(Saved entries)
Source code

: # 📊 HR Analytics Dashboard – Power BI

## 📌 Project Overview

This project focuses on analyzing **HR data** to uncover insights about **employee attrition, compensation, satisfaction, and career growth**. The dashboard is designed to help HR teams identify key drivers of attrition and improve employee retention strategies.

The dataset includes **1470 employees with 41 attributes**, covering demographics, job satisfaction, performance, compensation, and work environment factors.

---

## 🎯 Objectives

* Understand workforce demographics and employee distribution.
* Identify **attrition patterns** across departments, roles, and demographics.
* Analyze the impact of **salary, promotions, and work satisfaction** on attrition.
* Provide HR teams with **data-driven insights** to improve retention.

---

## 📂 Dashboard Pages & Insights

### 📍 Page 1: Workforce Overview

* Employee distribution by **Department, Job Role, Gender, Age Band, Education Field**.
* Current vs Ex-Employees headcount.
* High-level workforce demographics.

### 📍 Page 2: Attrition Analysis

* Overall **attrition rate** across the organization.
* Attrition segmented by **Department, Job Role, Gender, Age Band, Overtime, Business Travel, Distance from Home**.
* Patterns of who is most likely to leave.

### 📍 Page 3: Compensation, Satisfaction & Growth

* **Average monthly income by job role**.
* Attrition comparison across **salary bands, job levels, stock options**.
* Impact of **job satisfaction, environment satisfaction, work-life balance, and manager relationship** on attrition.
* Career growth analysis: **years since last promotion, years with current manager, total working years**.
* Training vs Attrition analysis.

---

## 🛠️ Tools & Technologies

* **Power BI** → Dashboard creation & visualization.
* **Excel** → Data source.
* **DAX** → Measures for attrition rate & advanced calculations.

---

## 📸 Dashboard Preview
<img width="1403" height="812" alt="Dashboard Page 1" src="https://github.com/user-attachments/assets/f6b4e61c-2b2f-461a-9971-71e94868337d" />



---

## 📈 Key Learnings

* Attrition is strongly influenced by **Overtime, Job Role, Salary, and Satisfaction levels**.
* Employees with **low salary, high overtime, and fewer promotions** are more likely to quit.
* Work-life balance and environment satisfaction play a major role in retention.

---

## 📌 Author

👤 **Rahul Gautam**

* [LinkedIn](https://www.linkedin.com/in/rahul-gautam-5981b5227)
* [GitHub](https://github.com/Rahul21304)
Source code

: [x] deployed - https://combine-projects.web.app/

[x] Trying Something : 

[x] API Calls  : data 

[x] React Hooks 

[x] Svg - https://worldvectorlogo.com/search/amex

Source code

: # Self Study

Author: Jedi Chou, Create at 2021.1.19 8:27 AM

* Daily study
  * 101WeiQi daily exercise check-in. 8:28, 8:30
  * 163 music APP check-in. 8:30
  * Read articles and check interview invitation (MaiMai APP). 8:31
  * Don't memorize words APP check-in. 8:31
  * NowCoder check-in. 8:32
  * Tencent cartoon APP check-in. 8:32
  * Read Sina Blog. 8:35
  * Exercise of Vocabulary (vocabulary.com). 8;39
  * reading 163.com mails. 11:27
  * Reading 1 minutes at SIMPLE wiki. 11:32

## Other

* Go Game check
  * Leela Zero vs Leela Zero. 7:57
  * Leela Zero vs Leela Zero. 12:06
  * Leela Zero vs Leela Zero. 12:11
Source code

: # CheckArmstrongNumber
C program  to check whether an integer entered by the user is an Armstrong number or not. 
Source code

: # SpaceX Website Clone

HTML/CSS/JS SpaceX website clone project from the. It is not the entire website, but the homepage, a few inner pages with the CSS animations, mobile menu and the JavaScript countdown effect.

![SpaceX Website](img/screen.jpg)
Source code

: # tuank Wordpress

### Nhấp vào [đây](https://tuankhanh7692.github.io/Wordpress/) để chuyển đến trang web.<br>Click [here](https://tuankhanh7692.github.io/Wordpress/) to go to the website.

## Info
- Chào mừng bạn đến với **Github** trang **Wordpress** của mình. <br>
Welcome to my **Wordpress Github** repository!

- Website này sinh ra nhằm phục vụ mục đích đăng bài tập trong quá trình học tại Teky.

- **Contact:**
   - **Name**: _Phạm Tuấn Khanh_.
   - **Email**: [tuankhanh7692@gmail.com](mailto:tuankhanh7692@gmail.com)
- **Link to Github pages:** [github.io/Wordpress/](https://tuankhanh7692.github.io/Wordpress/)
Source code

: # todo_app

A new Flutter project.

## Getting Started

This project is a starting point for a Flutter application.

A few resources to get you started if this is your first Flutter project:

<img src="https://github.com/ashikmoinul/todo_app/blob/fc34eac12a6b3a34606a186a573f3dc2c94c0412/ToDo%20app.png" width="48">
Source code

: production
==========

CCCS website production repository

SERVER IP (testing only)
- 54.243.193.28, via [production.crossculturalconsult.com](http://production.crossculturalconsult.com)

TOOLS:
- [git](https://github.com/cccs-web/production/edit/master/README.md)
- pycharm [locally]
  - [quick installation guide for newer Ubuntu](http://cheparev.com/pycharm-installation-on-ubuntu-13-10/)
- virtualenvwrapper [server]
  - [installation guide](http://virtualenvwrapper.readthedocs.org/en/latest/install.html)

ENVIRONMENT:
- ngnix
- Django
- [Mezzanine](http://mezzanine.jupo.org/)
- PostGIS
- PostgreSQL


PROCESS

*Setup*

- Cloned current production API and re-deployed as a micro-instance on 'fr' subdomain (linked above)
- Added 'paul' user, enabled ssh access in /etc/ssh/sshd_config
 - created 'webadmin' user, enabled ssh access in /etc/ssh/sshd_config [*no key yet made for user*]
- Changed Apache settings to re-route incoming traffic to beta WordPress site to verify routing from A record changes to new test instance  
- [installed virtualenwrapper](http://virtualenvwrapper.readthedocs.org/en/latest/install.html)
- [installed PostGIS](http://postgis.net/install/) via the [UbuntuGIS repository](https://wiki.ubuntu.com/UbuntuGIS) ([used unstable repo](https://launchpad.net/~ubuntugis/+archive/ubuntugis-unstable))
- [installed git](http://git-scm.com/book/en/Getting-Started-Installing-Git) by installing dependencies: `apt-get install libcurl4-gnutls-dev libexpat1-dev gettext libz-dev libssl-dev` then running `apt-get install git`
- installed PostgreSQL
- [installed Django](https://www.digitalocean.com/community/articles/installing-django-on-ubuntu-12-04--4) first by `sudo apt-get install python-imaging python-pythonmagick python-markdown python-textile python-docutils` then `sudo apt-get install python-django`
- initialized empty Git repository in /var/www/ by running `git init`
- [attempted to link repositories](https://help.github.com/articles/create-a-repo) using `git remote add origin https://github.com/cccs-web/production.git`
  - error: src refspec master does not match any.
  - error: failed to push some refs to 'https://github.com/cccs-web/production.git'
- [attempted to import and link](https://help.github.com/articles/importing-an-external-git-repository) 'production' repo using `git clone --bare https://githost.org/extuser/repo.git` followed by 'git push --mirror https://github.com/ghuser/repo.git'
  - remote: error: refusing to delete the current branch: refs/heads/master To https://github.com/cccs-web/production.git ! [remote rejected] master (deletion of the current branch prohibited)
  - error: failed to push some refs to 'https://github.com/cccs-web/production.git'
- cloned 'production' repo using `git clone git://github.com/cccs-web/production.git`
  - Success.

ABOUT THIS EXERCISE –
In full and word for word, restate the data.

REPLY –
Source code

: # 📊 HR Analytics Dashboard – Power BI

## 📌 Project Overview

This project focuses on analyzing **HR data** to uncover insights about **employee attrition, compensation, satisfaction, and career growth**. The dashboard is designed to help HR teams identify key drivers of attrition and improve employee retention strategies.

The dataset includes **1470 employees with 41 attributes**, covering demographics, job satisfaction, performance, compensation, and work environment factors.

---

## 🎯 Objectives

* Understand workforce demographics and employee distribution.
* Identify **attrition patterns** across departments, roles, and demographics.
* Analyze the impact of **salary, promotions, and work satisfaction** on attrition.
* Provide HR teams with **data-driven insights** to improve retention.

---

## 📂 Dashboard Pages & Insights

### 📍 Page 1: Workforce Overview

* Employee distribution by **Department, Job Role, Gender, Age Band, Education Field**.
* Current vs Ex-Employees headcount.
* High-level workforce demographics.

### 📍 Page 2: Attrition Analysis

* Overall **attrition rate** across the organization.
* Attrition segmented by **Department, Job Role, Gender, Age Band, Overtime, Business Travel, Distance from Home**.
* Patterns of who is most likely to leave.

### 📍 Page 3: Compensation, Satisfaction & Growth

* **Average monthly income by job role**.
* Attrition comparison across **salary bands, job levels, stock options**.
* Impact of **job satisfaction, environment satisfaction, work-life balance, and manager relationship** on attrition.
* Career growth analysis: **years since last promotion, years with current manager, total working years**.
* Training vs Attrition analysis.

---

## 🛠️ Tools & Technologies

* **Power BI** → Dashboard creation & visualization.
* **Excel** → Data source.
* **DAX** → Measures for attrition rate & advanced calculations.

---

## 📸 Dashboard Preview
<img width="1403" height="812" alt="Dashboard Page 1" src="https://github.com/user-attachments/assets/f6b4e61c-2b2f-461a-9971-71e94868337d" />



---

## 📈 Key Learnings

* Attrition is strongly influenced by **Overtime, Job Role, Salary, and Satisfaction levels**.
* Employees with **low salary, high overtime, and fewer promotions** are more likely to quit.
* Work-life balance and environment satisfaction play a major role in retention.

---

## 📌 Author

👤 **Rahul Gautam**

* [LinkedIn](https://www.linkedin.com/in/rahul-gautam-5981b5227)
* [GitHub](https://github.com/Rahul21304)
Source code

: [x] deployed - https://combine-projects.web.app/

[x] Trying Something : 

[x] API Calls  : data 

[x] React Hooks 

[x] Svg - https://worldvectorlogo.com/search/amex

Source code

: # Self Study

Author: Jedi Chou, Create at 2021.1.19 8:27 AM

* Daily study
  * 101WeiQi daily exercise check-in. 8:28, 8:30
  * 163 music APP check-in. 8:30
  * Read articles and check interview invitation (MaiMai APP). 8:31
  * Don't memorize words APP check-in. 8:31
  * NowCoder check-in. 8:32
  * Tencent cartoon APP check-in. 8:32
  * Read Sina Blog. 8:35
  * Exercise of Vocabulary (vocabulary.com). 8;39
  * reading 163.com mails. 11:27
  * Reading 1 minutes at SIMPLE wiki. 11:32

## Other

* Go Game check
  * Leela Zero vs Leela Zero. 7:57
  * Leela Zero vs Leela Zero. 12:06
  * Leela Zero vs Leela Zero. 12:11
Source code

: # CheckArmstrongNumber
C program  to check whether an integer entered by the user is an Armstrong number or not. 
Source code

: # SpaceX Website Clone

HTML/CSS/JS SpaceX website clone project from the. It is not the entire website, but the homepage, a few inner pages with the CSS animations, mobile menu and the JavaScript countdown effect.

![SpaceX Website](img/screen.jpg)
Source code

: # tuank Wordpress

### Nhấp vào [đây](https://tuankhanh7692.github.io/Wordpress/) để chuyển đến trang web.<br>Click [here](https://tuankhanh7692.github.io/Wordpress/) to go to the website.

## Info
- Chào mừng bạn đến với **Github** trang **Wordpress** của mình. <br>
Welcome to my **Wordpress Github** repository!

- Website này sinh ra nhằm phục vụ mục đích đăng bài tập trong quá trình học tại Teky.

- **Contact:**
   - **Name**: _Phạm Tuấn Khanh_.
   - **Email**: [tuankhanh7692@gmail.com](mailto:tuankhanh7692@gmail.com)
- **Link to Github pages:** [github.io/Wordpress/](https://tuankhanh7692.github.io/Wordpress/)
Source code

: # todo_app

A new Flutter project.

## Getting Started

This project is a starting point for a Flutter application.

A few resources to get you started if this is your first Flutter project:

<img src="https://github.com/ashikmoinul/todo_app/blob/fc34eac12a6b3a34606a186a573f3dc2c94c0412/ToDo%20app.png" width="48">
Source code

: production
==========

CCCS website production repository

SERVER IP (testing only)
- 54.243.193.28, via [production.crossculturalconsult.com](http://production.crossculturalconsult.com)

TOOLS:
- [git](https://github.com/cccs-web/production/edit/master/README.md)
- pycharm [locally]
  - [quick installation guide for newer Ubuntu](http://cheparev.com/pycharm-installation-on-ubuntu-13-10/)
- virtualenvwrapper [server]
  - [installation guide](http://virtualenvwrapper.readthedocs.org/en/latest/install.html)

ENVIRONMENT:
- ngnix
- Django
- [Mezzanine](http://mezzanine.jupo.org/)
- PostGIS
- PostgreSQL


PROCESS

*Setup*

- Cloned current production API and re-deployed as a micro-instance on 'fr' subdomain (linked above)
- Added 'paul' user, enabled ssh access in /etc/ssh/sshd_config
 - created 'webadmin' user, enabled ssh access in /etc/ssh/sshd_config [*no key yet made for user*]
- Changed Apache settings to re-route incoming traffic to beta WordPress site to verify routing from A record changes to new test instance  
- [installed virtualenwrapper](http://virtualenvwrapper.readthedocs.org/en/latest/install.html)
- [installed PostGIS](http://postgis.net/install/) via the [UbuntuGIS repository](https://wiki.ubuntu.com/UbuntuGIS) ([used unstable repo](https://launchpad.net/~ubuntugis/+archive/ubuntugis-unstable))
- [installed git](http://git-scm.com/book/en/Getting-Started-Installing-Git) by installing dependencies: `apt-get install libcurl4-gnutls-dev libexpat1-dev gettext libz-dev libssl-dev` then running `apt-get install git`
- installed PostgreSQL
- [installed Django](https://www.digitalocean.com/community/articles/installing-django-on-ubuntu-12-04--4) first by `sudo apt-get install python-imaging python-pythonmagick python-markdown python-textile python-docutils` then `sudo apt-get install python-django`
- initialized empty Git repository in /var/www/ by running `git init`
- [attempted to link repositories](https://help.github.com/articles/create-a-repo) using `git remote add origin https://github.com/cccs-web/production.git`
  - error: src refspec master does not match any.
  - error: failed to push some refs to 'https://github.com/cccs-web/production.git'
- [attempted to import and link](https://help.github.com/articles/importing-an-external-git-repository) 'production' repo using `git clone --bare https://githost.org/extuser/repo.git` followed by 'git push --mirror https://github.com/ghuser/repo.git'
  - remote: error: refusing to delete the current branch: refs/heads/master To https://github.com/cccs-web/production.git ! [remote rejected] master (deletion of the current branch prohibited)
  - error: failed to push some refs to 'https://github.com/cccs-web/production.git'
- cloned 'production' repo using `git clone git://github.com/cccs-web/production.git`
  - Success.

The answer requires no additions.